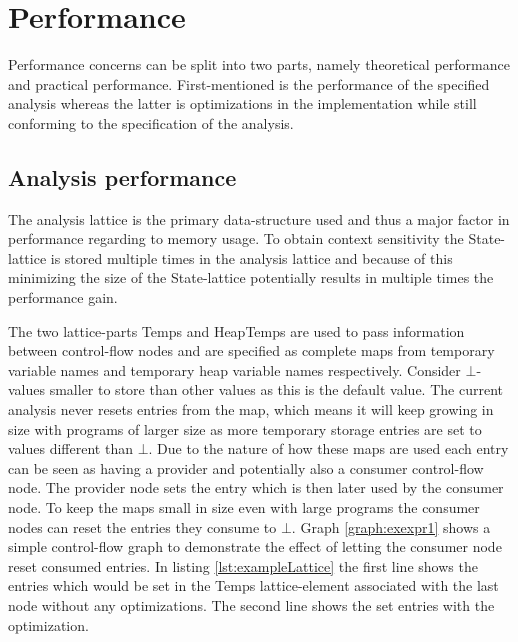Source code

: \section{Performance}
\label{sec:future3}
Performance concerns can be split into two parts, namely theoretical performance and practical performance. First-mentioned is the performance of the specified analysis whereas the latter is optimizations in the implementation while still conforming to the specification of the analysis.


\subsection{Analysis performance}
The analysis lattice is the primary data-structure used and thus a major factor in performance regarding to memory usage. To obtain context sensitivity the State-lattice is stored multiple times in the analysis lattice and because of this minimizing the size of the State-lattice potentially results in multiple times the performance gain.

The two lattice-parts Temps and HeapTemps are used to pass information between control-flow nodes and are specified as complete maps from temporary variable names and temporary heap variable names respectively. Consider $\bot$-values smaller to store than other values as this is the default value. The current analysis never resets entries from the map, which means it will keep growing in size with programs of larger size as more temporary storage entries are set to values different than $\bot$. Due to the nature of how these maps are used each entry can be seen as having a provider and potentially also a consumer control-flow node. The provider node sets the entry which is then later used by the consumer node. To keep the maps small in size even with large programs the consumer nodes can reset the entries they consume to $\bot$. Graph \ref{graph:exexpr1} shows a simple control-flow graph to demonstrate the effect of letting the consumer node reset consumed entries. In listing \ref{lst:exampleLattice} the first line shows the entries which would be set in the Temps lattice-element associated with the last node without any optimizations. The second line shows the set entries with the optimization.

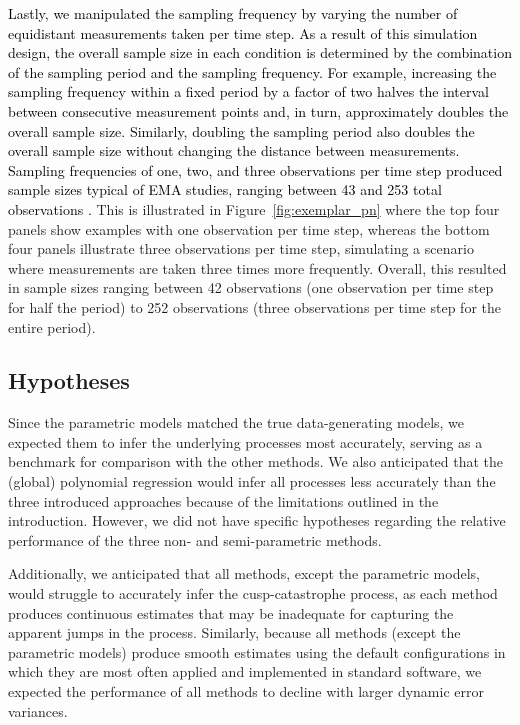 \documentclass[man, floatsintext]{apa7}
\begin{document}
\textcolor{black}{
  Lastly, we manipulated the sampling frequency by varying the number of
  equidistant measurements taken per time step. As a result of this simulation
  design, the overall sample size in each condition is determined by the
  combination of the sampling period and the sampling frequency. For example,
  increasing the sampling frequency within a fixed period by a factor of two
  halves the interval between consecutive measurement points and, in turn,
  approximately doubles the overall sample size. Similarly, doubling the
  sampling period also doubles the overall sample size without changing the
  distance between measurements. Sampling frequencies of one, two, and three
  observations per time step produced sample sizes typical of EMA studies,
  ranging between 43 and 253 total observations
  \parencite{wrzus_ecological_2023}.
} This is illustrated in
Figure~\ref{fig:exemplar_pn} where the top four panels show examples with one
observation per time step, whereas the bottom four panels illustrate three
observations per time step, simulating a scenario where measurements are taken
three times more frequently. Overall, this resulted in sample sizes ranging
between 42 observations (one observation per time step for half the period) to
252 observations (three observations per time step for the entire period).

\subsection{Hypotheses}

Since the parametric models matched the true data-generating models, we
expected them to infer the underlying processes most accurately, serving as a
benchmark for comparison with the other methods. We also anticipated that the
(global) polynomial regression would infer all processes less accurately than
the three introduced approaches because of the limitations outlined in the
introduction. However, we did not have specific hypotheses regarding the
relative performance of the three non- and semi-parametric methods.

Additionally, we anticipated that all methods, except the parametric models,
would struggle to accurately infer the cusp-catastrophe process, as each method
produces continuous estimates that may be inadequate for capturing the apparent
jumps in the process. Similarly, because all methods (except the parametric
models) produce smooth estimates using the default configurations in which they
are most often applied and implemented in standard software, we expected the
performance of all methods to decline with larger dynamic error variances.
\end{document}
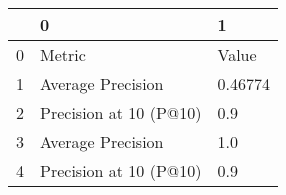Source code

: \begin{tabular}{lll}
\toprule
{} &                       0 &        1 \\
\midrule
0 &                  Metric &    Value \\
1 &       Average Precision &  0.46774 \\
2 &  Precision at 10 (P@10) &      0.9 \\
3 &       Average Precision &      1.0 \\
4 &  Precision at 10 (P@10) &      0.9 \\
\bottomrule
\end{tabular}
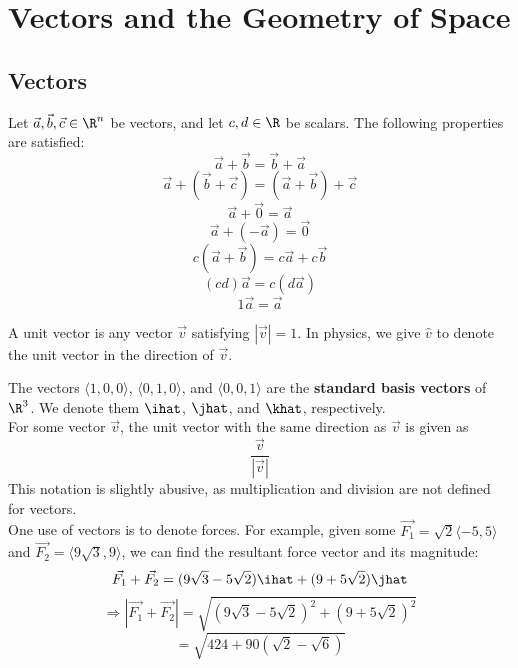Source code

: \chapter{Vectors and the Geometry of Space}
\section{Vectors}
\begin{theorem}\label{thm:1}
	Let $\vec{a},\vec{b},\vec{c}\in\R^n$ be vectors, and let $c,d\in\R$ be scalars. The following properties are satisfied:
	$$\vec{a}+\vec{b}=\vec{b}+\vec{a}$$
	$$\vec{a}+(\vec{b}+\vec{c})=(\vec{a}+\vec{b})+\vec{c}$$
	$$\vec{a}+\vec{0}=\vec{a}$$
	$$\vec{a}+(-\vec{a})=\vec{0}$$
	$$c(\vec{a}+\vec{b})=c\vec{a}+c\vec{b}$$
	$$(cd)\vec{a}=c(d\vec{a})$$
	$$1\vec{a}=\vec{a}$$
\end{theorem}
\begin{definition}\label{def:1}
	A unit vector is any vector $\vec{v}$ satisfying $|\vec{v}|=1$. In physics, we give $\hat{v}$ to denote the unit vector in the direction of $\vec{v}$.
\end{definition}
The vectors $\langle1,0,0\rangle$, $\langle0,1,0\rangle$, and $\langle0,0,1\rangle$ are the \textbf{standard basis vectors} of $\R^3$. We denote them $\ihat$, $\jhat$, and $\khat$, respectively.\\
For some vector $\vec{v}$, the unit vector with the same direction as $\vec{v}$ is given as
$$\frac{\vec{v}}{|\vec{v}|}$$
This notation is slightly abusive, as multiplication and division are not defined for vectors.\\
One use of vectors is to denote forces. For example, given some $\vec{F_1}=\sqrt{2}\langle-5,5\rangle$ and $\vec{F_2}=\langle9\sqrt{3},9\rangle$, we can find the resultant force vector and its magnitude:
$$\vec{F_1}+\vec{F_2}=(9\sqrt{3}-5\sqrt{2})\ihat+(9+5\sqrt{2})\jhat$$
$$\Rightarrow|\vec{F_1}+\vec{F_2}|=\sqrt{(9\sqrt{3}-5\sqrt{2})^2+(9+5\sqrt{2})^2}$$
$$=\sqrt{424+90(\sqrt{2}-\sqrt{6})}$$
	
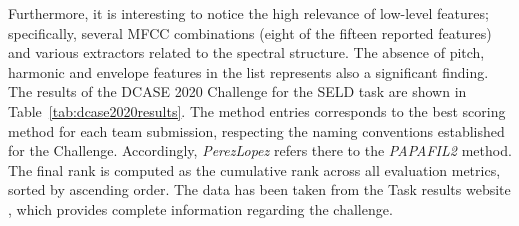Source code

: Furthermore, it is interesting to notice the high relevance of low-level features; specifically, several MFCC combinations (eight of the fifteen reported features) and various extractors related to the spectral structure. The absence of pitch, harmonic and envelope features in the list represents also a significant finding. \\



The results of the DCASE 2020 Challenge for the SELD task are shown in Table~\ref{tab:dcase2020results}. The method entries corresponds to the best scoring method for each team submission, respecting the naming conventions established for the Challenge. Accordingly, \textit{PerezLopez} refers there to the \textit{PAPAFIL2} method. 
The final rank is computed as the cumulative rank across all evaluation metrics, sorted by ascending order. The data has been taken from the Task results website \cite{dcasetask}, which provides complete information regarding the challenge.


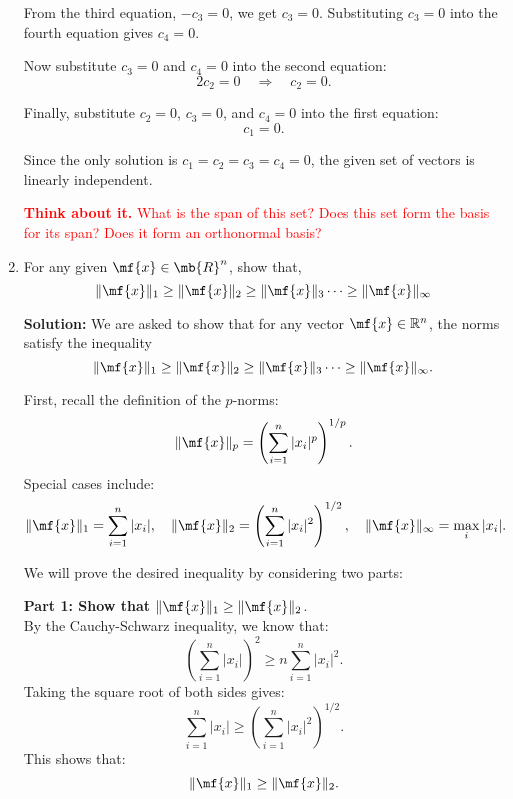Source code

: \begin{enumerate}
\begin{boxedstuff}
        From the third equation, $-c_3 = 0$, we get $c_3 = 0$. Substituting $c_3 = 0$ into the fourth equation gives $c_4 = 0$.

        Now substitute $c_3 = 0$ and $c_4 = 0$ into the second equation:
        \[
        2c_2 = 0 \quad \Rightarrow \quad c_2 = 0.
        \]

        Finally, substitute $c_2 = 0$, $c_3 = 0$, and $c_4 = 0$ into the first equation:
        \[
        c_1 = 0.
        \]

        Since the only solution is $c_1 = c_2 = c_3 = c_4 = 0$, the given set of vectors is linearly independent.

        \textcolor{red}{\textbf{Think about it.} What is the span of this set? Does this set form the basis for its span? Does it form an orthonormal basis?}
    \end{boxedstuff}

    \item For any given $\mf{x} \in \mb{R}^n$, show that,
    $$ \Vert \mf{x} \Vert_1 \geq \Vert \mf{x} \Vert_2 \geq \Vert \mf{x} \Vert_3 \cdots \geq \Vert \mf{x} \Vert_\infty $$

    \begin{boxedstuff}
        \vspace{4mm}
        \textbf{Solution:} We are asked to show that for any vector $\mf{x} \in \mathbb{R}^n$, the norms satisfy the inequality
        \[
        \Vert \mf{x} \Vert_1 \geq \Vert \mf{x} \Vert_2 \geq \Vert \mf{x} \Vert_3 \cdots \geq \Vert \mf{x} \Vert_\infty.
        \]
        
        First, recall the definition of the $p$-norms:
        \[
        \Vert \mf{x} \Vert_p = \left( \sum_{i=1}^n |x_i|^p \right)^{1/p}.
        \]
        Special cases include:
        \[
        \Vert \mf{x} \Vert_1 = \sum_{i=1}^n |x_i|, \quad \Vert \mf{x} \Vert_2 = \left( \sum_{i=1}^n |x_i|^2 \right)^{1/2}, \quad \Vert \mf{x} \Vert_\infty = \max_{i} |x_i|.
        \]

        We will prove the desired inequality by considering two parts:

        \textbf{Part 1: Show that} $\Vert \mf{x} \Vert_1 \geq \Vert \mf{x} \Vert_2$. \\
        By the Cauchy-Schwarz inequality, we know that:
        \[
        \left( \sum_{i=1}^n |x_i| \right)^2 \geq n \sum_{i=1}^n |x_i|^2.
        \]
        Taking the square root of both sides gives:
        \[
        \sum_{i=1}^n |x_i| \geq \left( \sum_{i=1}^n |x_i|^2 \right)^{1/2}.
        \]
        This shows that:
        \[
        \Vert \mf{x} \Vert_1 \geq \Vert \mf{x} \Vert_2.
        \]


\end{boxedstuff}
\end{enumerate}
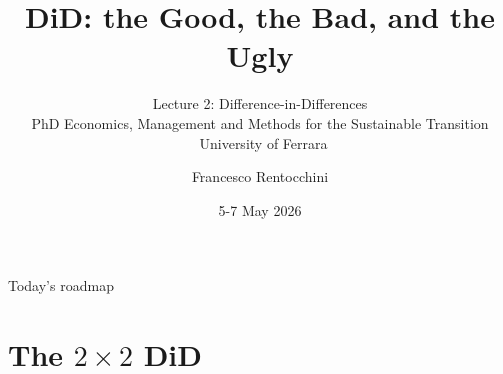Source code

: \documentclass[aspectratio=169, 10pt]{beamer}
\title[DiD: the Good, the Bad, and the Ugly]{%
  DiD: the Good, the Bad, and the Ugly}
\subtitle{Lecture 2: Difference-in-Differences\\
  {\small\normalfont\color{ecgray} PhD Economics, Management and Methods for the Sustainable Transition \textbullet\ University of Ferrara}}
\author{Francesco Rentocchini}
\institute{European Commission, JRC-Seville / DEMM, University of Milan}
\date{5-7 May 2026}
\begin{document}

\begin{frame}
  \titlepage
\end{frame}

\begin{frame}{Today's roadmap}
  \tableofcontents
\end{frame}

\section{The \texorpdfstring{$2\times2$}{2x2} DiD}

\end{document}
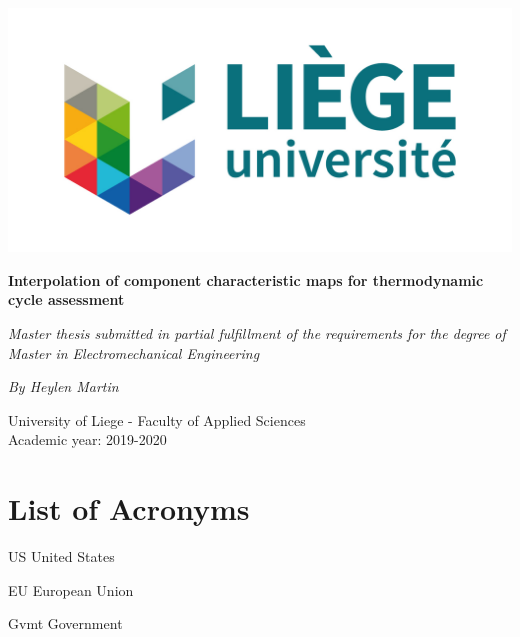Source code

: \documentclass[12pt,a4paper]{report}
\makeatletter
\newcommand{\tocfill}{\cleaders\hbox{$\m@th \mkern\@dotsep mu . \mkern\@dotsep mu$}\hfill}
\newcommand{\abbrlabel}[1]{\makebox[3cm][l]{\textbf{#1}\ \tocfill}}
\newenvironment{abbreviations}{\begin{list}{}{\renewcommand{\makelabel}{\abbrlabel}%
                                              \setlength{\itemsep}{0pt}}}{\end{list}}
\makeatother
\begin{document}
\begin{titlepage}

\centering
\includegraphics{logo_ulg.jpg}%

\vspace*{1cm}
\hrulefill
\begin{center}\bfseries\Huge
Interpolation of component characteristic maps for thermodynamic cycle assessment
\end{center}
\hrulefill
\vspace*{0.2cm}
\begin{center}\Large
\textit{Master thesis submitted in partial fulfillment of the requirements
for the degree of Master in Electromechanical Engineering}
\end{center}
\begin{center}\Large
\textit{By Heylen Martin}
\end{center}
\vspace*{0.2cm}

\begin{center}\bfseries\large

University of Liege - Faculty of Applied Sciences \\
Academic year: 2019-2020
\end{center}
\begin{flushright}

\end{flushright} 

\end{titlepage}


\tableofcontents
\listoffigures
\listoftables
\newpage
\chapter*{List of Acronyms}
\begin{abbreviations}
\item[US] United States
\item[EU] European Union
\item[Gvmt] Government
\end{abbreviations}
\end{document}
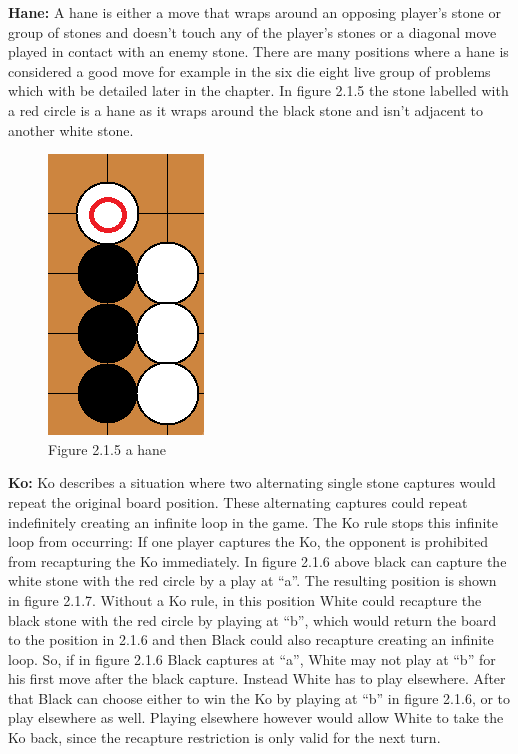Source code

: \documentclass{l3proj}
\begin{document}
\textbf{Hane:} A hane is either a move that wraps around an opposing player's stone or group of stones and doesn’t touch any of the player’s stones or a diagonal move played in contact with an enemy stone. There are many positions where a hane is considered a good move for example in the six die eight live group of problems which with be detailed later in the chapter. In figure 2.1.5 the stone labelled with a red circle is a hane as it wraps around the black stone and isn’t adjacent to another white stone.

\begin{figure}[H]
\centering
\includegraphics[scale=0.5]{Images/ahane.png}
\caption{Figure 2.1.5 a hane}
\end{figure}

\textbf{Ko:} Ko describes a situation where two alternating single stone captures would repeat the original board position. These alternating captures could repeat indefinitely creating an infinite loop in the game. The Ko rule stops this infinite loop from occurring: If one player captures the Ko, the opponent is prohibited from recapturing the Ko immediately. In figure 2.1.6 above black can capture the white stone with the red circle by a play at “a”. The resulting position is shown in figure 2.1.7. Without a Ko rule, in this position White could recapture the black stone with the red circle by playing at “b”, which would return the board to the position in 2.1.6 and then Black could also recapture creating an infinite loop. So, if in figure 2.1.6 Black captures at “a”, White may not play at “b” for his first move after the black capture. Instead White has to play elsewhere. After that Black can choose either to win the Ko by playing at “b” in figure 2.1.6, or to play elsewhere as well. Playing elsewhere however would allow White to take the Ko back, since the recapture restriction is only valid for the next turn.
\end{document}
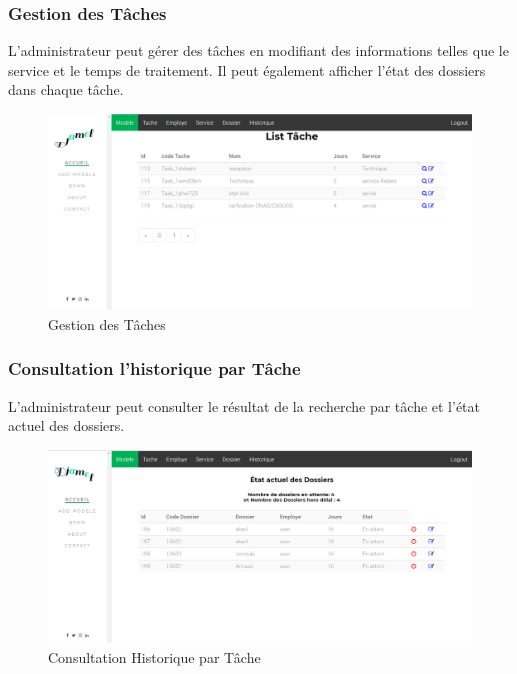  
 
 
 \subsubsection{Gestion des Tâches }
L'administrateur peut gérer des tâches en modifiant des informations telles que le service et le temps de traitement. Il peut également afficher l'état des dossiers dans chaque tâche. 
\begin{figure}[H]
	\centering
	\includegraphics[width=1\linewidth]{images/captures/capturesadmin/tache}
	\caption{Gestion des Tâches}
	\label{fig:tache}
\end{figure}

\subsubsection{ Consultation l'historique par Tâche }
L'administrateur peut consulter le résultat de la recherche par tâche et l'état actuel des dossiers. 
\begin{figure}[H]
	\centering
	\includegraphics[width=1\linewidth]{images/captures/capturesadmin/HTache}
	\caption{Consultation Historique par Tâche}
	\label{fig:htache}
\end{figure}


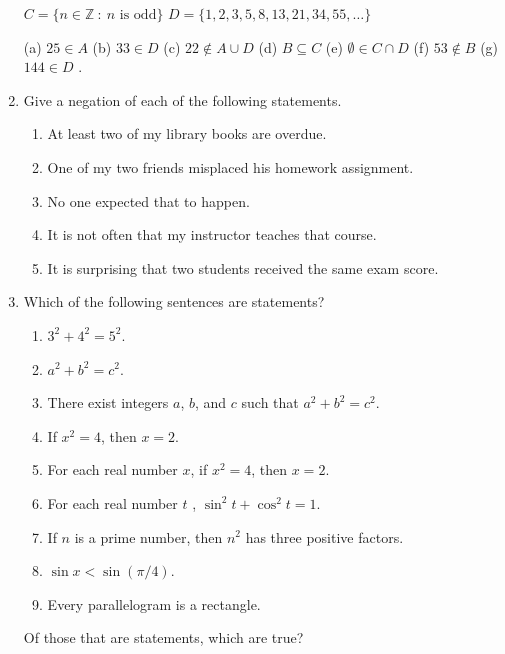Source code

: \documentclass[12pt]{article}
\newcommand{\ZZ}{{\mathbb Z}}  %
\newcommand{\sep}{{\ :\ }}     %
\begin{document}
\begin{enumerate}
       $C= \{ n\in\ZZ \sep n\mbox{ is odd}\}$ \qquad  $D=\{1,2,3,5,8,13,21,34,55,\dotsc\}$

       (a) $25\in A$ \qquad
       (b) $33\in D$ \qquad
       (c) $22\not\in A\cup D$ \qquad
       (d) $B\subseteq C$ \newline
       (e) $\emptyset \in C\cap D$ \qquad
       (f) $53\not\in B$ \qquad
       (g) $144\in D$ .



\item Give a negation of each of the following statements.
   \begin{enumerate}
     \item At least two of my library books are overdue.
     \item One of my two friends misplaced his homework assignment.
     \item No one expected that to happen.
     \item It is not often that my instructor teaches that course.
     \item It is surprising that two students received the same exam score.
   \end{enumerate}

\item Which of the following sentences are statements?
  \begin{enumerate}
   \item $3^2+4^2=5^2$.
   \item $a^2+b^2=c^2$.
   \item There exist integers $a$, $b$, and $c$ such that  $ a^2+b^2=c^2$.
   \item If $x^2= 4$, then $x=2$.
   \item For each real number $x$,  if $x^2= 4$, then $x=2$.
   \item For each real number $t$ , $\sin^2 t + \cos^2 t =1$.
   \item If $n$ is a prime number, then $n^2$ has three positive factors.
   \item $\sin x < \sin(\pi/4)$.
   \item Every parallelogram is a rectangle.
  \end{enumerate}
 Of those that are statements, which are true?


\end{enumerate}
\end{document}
::::::::
▶ _TASK OBJECTIVE_
The lines to write out are those from the first line of the listing above through the line bearing "The analysis lattice is", both included, copied exactly with pictures dropped.

▶ _RESULT_
Source code

: \section{Performance}
\label{sec:future3}
Performance concerns can be split into two parts, namely theoretical performance and practical performance. First-mentioned is the performance of the specified analysis whereas the latter is optimizations in the implementation while still conforming to the specification of the analysis.


\subsection{Analysis performance}
The analysis lattice is the primary data-structure used and thus a major factor in performance regarding to memory usage. To obtain context sensitivity the State-lattice is stored multiple times in the analysis lattice and because of this minimizing the size of the State-lattice potentially results in multiple times the performance gain.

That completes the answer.